* Required work *
Only lines containing the string "find" belong in the answer; copy all of them from the entries.

Collected data entries:
Segment Open

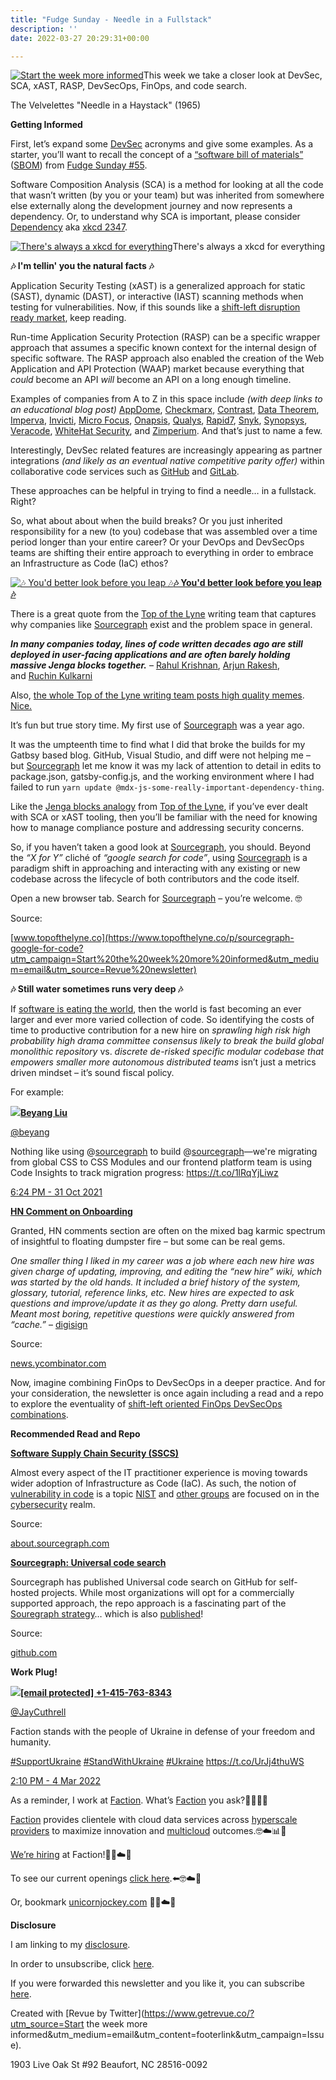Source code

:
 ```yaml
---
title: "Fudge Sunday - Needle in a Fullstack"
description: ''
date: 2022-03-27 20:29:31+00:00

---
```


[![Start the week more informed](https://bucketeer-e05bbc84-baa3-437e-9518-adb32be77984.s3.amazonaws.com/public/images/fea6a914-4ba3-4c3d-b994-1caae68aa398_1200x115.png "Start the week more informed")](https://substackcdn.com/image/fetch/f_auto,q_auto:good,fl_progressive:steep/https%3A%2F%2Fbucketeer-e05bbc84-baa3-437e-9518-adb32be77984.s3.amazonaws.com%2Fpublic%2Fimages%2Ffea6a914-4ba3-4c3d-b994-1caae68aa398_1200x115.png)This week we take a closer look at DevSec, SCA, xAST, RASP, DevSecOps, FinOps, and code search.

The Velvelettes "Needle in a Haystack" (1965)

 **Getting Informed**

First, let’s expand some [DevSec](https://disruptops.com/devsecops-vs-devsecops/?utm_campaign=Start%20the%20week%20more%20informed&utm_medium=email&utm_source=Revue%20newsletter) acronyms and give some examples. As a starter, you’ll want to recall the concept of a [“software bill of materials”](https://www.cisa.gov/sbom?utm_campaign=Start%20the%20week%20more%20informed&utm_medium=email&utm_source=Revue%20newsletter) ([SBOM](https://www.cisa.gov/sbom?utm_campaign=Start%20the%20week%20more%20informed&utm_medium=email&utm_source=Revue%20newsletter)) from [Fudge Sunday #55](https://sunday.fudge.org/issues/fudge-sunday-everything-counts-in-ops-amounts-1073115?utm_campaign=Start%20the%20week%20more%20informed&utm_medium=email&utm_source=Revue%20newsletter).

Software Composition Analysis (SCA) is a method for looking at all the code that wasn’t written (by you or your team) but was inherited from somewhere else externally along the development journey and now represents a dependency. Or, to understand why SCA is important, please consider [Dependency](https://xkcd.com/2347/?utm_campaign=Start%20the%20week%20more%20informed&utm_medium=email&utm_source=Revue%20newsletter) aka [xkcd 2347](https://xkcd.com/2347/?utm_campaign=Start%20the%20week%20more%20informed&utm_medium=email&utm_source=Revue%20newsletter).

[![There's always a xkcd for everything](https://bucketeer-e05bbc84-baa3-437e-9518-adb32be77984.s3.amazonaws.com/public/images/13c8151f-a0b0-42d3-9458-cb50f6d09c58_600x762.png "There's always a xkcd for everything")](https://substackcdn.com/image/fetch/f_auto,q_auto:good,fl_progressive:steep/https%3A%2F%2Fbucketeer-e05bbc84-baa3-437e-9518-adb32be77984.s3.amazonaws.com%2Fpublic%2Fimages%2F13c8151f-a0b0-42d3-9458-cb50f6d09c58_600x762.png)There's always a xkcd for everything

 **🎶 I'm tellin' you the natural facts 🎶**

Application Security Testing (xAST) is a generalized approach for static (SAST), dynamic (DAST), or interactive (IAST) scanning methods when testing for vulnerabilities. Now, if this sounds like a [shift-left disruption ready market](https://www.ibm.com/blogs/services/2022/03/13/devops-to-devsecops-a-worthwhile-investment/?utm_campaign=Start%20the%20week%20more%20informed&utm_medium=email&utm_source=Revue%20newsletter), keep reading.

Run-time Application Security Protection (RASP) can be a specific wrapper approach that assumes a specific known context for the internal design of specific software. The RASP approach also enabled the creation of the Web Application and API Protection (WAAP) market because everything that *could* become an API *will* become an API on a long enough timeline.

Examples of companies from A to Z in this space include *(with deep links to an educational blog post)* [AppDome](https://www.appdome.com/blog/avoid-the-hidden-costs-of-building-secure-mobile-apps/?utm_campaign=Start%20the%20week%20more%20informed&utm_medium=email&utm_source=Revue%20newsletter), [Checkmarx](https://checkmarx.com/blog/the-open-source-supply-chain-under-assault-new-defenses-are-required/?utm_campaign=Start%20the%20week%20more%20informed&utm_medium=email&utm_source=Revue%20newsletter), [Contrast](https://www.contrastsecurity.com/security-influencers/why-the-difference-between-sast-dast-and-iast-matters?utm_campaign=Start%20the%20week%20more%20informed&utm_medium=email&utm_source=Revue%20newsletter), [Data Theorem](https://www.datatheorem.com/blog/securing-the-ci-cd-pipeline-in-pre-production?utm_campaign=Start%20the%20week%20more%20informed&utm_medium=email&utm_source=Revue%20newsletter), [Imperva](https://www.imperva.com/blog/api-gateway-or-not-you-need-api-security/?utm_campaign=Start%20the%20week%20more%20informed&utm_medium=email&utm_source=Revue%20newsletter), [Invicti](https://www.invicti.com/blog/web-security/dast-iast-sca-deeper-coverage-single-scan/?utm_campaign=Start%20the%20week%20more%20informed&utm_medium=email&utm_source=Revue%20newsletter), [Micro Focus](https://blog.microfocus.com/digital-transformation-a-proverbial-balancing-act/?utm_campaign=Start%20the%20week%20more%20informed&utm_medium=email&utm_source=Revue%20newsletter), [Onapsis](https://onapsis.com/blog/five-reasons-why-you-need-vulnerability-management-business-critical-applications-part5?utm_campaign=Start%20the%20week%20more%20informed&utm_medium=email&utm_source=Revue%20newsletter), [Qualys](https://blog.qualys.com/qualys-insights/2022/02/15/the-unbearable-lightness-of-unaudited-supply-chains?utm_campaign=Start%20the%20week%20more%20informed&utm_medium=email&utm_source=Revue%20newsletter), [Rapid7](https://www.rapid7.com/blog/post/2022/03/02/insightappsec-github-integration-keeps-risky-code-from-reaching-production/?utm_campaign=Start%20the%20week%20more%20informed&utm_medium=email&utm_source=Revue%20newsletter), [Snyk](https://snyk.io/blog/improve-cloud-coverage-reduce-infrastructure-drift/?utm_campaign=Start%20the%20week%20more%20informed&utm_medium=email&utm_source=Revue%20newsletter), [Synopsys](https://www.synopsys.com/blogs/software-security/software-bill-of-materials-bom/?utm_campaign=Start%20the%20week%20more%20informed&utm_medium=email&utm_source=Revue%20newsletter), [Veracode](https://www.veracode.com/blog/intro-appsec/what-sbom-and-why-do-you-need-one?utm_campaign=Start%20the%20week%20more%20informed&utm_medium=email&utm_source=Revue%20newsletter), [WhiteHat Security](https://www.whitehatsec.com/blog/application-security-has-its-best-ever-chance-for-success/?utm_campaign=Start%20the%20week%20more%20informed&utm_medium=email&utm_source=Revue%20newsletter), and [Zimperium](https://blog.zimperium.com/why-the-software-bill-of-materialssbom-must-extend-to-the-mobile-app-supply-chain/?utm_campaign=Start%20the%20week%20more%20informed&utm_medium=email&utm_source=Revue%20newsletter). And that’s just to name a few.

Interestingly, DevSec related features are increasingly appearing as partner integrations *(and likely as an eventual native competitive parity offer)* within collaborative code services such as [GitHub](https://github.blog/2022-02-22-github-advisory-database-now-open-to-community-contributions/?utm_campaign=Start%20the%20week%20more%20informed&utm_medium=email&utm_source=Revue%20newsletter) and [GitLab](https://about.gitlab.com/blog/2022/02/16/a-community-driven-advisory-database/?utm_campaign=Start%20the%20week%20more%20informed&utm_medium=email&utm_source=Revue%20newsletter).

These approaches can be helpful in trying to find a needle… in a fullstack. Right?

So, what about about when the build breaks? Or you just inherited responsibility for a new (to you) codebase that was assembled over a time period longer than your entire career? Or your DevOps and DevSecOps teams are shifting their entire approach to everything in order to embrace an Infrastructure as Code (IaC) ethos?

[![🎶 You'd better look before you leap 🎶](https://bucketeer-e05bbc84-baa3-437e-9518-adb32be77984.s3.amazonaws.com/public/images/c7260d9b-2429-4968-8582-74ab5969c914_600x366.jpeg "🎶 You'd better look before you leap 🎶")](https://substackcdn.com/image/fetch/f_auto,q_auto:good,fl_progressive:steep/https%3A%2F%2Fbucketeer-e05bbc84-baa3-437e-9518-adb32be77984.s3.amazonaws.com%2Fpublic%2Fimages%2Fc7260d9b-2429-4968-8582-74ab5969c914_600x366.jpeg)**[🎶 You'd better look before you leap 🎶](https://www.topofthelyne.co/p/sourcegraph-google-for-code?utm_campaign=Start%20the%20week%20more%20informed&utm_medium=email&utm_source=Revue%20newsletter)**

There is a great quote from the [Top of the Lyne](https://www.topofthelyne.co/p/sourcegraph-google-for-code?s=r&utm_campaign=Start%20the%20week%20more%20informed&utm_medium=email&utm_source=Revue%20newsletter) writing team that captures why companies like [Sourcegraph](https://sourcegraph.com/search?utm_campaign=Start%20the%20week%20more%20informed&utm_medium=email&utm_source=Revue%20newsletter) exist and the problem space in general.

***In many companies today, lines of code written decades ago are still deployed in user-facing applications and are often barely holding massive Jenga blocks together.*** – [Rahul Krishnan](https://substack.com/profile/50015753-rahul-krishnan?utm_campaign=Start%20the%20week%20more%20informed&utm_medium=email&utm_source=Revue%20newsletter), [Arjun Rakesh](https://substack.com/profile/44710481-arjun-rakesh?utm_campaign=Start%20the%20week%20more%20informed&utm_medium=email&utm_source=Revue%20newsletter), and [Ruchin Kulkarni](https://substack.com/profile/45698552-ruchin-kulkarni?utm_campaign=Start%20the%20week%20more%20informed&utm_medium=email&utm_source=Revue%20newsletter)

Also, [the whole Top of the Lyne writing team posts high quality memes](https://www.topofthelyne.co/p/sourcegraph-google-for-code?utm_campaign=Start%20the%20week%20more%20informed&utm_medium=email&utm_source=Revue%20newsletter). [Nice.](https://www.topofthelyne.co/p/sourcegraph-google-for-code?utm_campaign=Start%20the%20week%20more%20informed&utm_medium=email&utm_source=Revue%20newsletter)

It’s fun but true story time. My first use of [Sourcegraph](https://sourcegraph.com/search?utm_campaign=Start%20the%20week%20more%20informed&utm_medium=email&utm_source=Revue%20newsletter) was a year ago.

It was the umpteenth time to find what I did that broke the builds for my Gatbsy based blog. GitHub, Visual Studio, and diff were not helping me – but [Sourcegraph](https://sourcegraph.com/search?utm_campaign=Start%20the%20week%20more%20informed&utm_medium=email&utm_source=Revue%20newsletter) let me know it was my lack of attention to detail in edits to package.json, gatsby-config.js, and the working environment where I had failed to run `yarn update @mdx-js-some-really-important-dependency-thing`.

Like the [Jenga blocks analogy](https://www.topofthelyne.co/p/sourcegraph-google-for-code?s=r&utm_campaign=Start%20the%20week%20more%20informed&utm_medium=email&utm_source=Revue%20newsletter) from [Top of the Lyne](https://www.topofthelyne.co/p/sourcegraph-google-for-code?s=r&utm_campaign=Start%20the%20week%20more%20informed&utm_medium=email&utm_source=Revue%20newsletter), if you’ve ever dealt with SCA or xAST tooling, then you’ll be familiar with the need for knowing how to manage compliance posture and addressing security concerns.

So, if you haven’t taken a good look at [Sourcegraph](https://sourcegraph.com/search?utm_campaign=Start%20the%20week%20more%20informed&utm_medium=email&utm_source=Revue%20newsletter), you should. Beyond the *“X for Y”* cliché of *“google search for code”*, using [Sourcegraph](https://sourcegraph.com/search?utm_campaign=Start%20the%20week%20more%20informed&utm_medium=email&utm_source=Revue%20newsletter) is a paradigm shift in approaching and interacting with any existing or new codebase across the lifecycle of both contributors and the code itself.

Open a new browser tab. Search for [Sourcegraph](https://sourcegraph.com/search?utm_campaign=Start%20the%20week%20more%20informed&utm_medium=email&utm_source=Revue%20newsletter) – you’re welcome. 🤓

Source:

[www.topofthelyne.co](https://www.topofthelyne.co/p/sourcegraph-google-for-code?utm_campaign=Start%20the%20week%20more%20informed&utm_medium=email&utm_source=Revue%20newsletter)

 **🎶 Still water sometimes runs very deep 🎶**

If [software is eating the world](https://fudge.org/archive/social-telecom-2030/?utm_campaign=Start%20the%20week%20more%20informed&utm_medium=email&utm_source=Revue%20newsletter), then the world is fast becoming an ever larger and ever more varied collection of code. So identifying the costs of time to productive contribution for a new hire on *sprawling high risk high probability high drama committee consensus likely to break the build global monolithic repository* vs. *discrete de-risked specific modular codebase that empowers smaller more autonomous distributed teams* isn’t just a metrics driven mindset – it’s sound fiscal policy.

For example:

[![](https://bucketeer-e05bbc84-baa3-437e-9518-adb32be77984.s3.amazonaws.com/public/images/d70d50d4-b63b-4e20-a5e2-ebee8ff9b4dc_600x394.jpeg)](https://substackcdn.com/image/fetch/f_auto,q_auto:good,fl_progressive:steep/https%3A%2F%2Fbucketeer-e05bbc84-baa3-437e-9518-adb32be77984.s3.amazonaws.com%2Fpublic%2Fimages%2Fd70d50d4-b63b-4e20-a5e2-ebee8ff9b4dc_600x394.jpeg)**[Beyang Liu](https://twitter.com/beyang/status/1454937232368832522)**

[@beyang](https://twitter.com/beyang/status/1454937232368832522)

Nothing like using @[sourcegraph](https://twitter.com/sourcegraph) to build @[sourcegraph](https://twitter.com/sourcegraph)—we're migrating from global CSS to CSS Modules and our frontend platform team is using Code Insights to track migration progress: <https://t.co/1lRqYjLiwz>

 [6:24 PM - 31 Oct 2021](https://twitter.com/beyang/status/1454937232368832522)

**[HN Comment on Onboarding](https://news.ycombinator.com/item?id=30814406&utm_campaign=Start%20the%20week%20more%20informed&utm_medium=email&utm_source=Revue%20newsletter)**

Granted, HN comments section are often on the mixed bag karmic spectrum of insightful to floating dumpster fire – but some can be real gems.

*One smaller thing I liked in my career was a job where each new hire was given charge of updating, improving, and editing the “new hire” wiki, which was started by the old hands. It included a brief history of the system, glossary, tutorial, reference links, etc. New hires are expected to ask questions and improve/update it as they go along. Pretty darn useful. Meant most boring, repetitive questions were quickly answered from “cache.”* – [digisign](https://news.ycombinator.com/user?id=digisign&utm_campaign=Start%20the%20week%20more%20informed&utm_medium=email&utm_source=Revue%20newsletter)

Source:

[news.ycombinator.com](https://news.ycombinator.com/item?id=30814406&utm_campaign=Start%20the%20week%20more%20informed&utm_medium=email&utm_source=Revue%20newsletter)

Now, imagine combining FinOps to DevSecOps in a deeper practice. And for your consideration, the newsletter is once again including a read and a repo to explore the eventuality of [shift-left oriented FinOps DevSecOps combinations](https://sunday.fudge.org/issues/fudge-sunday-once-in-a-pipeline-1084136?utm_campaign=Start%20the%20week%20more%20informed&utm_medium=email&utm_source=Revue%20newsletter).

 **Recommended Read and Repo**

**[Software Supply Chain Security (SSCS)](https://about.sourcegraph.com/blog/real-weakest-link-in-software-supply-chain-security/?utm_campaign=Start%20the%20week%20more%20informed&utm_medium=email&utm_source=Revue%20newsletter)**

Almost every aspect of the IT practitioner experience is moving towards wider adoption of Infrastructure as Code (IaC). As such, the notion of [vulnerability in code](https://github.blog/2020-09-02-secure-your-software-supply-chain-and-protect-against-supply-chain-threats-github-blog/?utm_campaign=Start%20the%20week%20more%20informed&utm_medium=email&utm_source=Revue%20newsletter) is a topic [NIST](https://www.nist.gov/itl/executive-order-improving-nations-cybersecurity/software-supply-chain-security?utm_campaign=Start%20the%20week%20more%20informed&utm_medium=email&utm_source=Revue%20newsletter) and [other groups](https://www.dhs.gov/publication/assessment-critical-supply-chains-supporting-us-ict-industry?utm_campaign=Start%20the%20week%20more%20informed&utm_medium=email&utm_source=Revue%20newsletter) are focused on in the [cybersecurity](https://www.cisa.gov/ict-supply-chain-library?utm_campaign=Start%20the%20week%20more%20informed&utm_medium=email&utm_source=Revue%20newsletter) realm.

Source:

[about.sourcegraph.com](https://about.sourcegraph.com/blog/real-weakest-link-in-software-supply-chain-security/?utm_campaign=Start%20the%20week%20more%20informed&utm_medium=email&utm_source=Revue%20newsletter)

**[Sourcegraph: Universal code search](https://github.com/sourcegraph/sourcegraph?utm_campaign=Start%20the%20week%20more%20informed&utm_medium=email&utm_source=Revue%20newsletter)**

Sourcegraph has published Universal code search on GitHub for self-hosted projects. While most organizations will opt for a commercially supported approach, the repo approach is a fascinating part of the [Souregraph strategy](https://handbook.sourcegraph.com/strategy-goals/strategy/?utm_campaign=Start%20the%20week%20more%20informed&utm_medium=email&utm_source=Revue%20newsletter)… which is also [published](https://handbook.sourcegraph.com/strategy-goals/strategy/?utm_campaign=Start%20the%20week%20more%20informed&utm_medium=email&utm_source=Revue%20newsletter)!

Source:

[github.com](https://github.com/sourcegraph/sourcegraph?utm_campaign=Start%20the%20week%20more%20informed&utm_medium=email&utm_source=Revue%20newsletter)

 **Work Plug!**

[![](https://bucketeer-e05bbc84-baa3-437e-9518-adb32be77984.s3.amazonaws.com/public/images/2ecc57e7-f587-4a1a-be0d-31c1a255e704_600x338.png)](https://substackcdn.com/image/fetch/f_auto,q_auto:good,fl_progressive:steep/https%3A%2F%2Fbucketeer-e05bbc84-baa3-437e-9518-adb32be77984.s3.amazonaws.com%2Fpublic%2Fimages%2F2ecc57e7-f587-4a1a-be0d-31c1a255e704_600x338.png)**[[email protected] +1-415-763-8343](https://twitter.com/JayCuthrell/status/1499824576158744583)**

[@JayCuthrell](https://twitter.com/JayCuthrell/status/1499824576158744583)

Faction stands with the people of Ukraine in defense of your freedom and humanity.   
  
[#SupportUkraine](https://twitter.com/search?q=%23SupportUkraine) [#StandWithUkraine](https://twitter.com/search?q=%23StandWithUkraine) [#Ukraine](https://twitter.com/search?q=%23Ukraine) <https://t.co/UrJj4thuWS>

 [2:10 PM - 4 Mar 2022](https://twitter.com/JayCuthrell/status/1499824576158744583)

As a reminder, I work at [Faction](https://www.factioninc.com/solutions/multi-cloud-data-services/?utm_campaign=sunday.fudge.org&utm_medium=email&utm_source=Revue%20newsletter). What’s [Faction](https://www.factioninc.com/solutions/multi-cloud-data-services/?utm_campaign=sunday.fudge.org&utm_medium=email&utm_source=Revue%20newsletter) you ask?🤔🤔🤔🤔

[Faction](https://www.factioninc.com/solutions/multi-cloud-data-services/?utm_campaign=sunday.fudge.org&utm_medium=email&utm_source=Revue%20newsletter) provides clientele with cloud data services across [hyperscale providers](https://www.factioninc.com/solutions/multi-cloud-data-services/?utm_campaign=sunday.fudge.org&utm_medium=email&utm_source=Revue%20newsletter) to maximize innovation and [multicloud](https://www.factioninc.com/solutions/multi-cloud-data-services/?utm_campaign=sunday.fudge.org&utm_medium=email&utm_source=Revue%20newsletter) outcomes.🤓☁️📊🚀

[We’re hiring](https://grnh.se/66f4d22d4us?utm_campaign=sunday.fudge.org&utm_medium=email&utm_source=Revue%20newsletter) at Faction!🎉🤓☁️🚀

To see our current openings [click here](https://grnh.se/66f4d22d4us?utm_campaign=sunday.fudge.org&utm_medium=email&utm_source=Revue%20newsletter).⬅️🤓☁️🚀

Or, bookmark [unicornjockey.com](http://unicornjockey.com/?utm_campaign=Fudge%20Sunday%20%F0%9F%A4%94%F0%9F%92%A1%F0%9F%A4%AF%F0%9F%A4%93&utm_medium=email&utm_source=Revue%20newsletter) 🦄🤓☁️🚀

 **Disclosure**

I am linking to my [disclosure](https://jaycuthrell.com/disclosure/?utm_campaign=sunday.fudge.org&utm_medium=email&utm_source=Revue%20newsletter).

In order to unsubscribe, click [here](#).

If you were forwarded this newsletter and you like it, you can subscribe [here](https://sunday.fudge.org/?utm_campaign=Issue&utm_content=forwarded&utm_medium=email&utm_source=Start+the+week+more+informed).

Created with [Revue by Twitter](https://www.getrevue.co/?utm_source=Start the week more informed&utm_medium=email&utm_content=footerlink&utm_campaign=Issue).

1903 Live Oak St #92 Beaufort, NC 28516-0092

Segment Closed
Segment Open

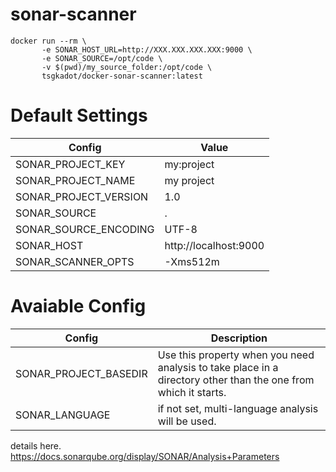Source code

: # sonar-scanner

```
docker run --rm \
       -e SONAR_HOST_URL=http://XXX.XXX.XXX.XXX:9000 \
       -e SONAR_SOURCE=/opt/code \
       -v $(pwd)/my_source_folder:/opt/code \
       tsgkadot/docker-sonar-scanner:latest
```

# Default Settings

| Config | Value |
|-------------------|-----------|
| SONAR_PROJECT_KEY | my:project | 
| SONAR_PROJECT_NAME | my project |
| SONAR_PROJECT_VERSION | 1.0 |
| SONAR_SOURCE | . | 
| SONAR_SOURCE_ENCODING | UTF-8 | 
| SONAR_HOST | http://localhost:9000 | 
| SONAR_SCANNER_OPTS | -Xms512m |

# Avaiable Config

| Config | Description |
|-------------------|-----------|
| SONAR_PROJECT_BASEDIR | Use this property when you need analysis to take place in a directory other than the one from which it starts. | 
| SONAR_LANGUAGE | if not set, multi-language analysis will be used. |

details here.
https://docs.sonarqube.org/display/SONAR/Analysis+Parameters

Segment Closed

* Response below *
These approaches can be helpful in trying to find a needle… in a fullstack. Right?
It was the umpteenth time to find what I did that broke the builds for my Gatbsy based blog. GitHub, Visual Studio, and diff were not helping me – but [Sourcegraph](https://sourcegraph.com/search?utm_campaign=Start%20the%20week%20more%20informed&utm_medium=email&utm_source=Revue%20newsletter) let me know it was my lack of attention to detail in edits to package.json, gatsby-config.js, and the working environment where I had failed to run `yarn update @mdx-js-some-really-important-dependency-thing`.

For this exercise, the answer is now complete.